The 20-year-old firm, with $350 million in revenues, derived mainly from Europe, opened an office in the garment district here in February with a staff of two.
Those executives, president Michael Dahl and senior vice president of sales Deborah Vezan, are taking aim at customers such as “a company just getting involved in the import process,” Dahl explained.
“There are a lot of companies that still have predominantly U.S. production or are used to dealing with importers and want to take greater control over their sourcing,” he said, adding that the U.S. branch will focus on apparel vendors with revenues of $10 million to $200 million.
Through its Singapore headquarters, which coordinates all U.S. orders, as well as those emanating from Europe, and a network of 14 regional sourcing offices across Asia, the closely held company buys from a range of 300 factories.
Tex Line operates as a full-package contractor, offering everything from fabric buying and design to production and quality control to freight forwarding. It owns no factories.
“The components of a garment can come from four or five different countries and be made in another country,” explained Richard Phua, chief executive officer of the parent company’s Singapore-based 2BeSource.com division. “To manage all that and ensure quality is a complicated thing.”
Through the 2BeSource.com Web site, the company allows its customers to coordinate and monitor the fulfillment process. Tex Line is in the process of having its factories evaluated for SA 8000 certification through Social Accountability International, which checks that factories are in compliance with global standards on the treatment of workers.
“We’re currently bringing all our factories into compliance with that standard,” said Dahl, explaining that Tex Line expects all its factories to earn that certification within two years.
The certification is intended to save Tex Line’s customers the worry of discovering that a factory from which they are buying is abusing its workers or violating their rights.
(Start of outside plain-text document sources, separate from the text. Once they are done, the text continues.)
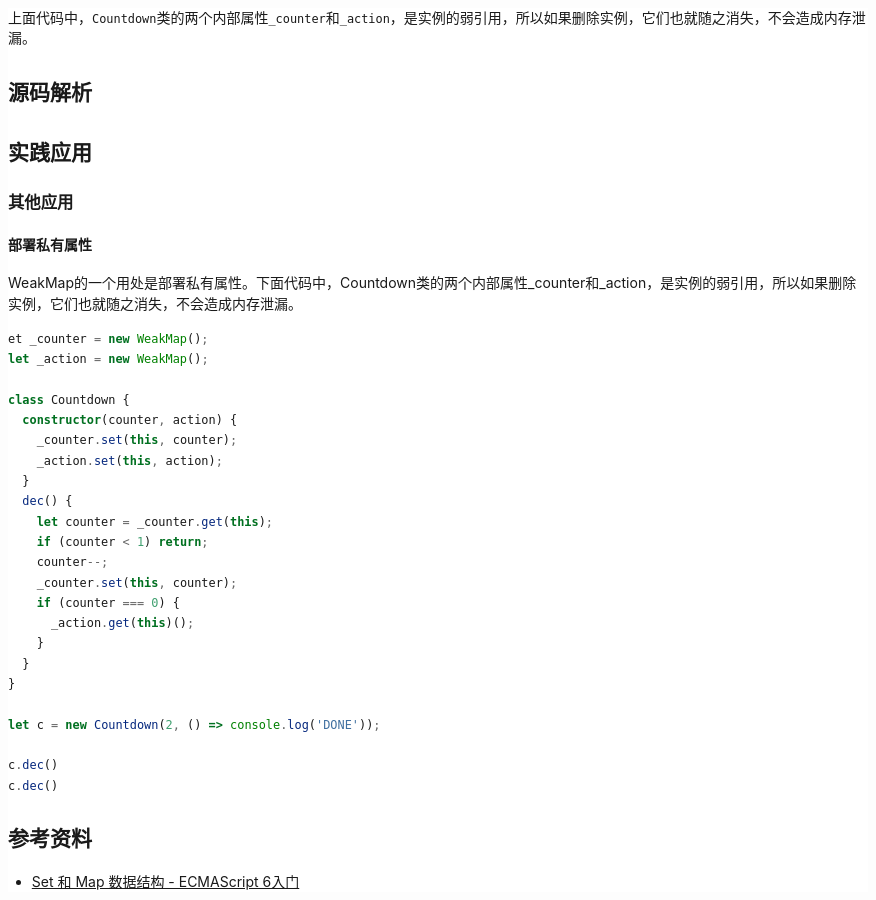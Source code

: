 上面代码中，`Countdown`类的两个内部属性`_counter`和`_action`，是实例的弱引用，所以如果删除实例，它们也就随之消失，不会造成内存泄漏。



## 源码解析



## 实践应用

### 其他应用

#### 部署私有属性

WeakMap的一个用处是部署私有属性。下面代码中，Countdown类的两个内部属性_counter和_action，是实例的弱引用，所以如果删除实例，它们也就随之消失，不会造成内存泄漏。

```ts
et _counter = new WeakMap();
let _action = new WeakMap();

class Countdown {
  constructor(counter, action) {
    _counter.set(this, counter);
    _action.set(this, action);
  }
  dec() {
    let counter = _counter.get(this);
    if (counter < 1) return;
    counter--;
    _counter.set(this, counter);
    if (counter === 0) {
      _action.get(this)();
    }
  }
}

let c = new Countdown(2, () => console.log('DONE'));

c.dec()
c.dec()
```



## 参考资料

- [Set 和 Map 数据结构 - ECMAScript 6入门](https://es6.ruanyifeng.com/#docs/set-map)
“If a company does not have an agent like us, their only option is to pay an inspection company,” Dahl added. Tex Line is expanding its buying from Vietnam, which recently gained normal trade relations status with the U.S., but has not yet been assigned quota. The company already works with 16 factories there serving the European market.
“We’re very proactive in finding the next suitable country that looks like a major sourcing location,” Dahl said.
One area where the company does not yet source is the Western Hemisphere, though with the Andean Trade Preference Act and Free Trade Area of the Americas under discussion, Dahl said that may be the next move, though not in the near future.
Dahl, a former vice president of product development and sourcing at the now-closed Hills Department Stores, tried setting up his own sourcing agency before accepting a job with Tex Line in October.
Phua said the company has set modest initial revenue targets in the U.S.
“It’s hard to say because we are new to the market,” he said. “But we think we can do at least $10 million this year and we should be able to do $50 million next year.”